_WHAT YOU HAVE TO DO:_
Take each line from the entries that holds "closed" and copy it out.
[Opening MATERIAL PROVIDED section]
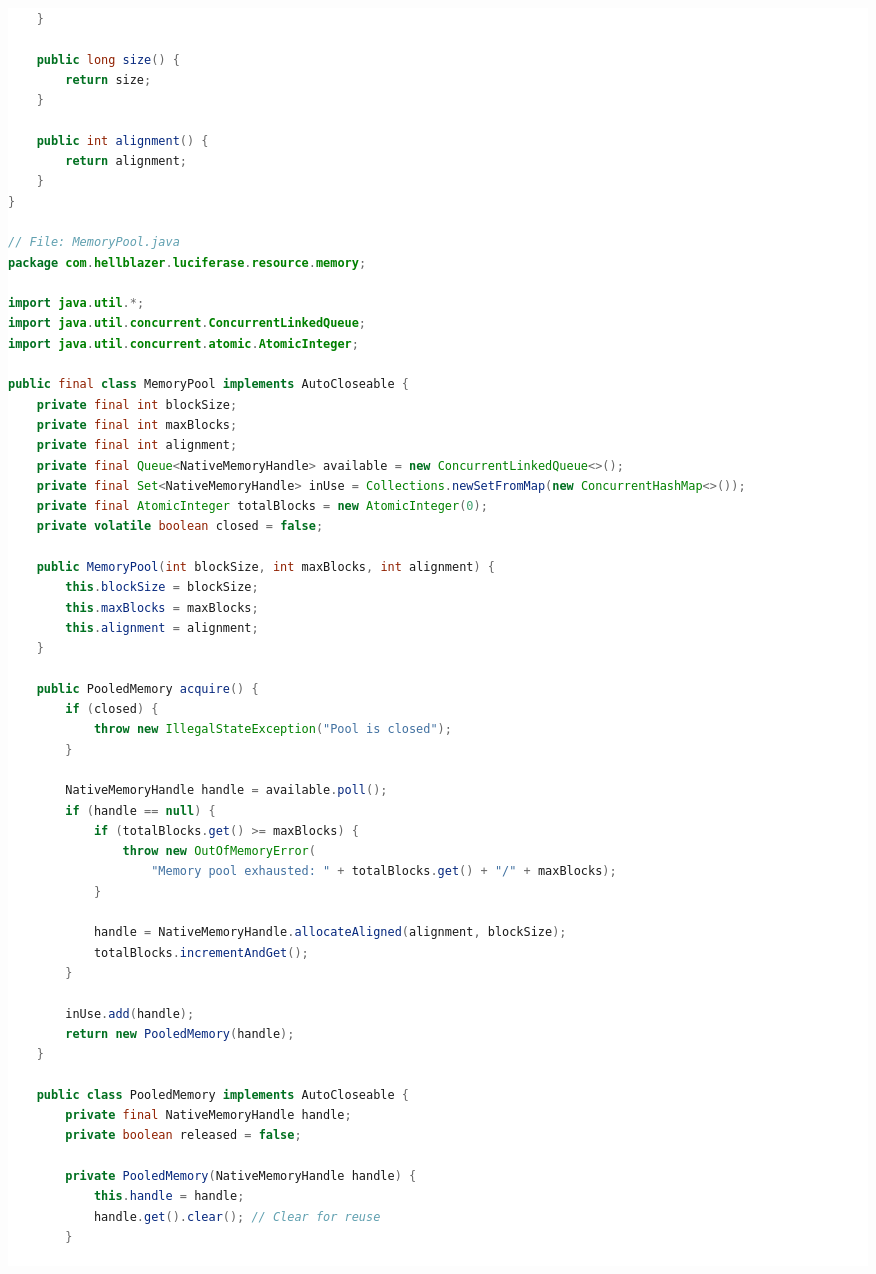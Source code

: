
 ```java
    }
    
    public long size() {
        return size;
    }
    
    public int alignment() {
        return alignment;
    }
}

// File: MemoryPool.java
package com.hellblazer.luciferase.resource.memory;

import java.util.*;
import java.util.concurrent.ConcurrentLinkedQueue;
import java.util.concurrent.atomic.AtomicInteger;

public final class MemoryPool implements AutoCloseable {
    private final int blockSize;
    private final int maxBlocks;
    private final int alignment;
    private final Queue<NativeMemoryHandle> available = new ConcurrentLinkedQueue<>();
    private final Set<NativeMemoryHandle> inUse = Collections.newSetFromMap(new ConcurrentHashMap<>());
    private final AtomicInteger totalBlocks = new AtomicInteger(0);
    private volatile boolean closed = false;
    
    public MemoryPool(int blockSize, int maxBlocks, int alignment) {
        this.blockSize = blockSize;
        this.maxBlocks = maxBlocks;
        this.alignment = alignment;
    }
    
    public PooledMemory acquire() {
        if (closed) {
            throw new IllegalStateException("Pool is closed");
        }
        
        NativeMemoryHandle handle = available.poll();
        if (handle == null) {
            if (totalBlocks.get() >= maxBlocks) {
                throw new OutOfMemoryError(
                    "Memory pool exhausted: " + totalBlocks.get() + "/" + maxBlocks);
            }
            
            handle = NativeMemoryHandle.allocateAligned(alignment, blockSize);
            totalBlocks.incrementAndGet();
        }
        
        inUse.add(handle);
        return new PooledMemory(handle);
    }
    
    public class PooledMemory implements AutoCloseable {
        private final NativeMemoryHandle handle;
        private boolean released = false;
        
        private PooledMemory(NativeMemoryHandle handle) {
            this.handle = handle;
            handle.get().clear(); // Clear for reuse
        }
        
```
[Closing MATERIAL PROVIDED section]
[Opening MATERIAL PROVIDED section]
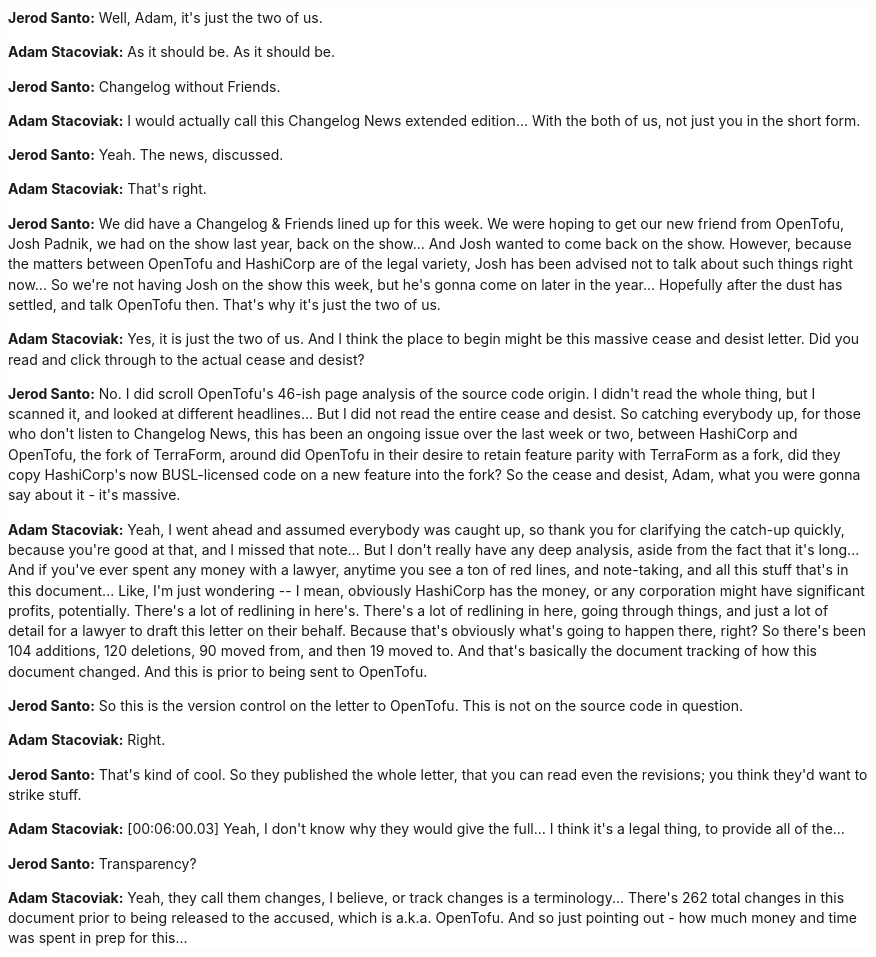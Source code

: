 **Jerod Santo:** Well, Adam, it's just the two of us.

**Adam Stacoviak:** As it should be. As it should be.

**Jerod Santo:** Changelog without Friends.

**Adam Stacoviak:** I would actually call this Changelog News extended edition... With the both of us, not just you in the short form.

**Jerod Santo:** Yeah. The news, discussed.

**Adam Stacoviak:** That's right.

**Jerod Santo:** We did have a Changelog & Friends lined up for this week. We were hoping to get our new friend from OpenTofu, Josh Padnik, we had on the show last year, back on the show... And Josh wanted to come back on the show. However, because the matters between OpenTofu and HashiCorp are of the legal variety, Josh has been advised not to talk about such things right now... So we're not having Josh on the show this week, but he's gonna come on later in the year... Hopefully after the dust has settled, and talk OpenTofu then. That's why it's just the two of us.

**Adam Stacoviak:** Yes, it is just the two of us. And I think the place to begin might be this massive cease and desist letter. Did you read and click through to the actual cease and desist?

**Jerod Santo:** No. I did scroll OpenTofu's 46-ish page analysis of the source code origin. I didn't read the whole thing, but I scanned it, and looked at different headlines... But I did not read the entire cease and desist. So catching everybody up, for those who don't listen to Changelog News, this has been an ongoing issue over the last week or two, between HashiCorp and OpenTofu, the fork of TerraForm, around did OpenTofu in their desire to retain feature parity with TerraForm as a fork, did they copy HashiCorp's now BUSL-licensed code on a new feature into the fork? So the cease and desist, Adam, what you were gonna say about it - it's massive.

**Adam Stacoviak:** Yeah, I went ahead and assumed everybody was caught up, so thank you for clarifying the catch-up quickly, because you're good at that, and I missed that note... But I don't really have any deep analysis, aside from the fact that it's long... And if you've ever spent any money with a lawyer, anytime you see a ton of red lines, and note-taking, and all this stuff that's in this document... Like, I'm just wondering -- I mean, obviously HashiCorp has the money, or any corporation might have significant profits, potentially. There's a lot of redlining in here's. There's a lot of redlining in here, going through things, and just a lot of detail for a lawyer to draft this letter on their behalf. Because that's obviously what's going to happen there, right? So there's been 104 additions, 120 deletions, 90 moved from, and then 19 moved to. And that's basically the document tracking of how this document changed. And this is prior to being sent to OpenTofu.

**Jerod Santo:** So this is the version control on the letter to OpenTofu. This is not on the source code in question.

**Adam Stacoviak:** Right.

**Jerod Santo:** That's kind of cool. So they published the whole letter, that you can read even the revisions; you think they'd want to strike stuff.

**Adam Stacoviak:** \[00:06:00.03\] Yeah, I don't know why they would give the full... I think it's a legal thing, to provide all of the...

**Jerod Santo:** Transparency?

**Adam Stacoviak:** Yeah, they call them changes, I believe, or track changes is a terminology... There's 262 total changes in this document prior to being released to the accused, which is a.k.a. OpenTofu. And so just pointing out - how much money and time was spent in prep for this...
[Closing MATERIAL PROVIDED section]
_RESPONSE TO THIS EXERCISE:_
    private volatile boolean closed = false;
        if (closed) {
            throw new IllegalStateException("Pool is closed");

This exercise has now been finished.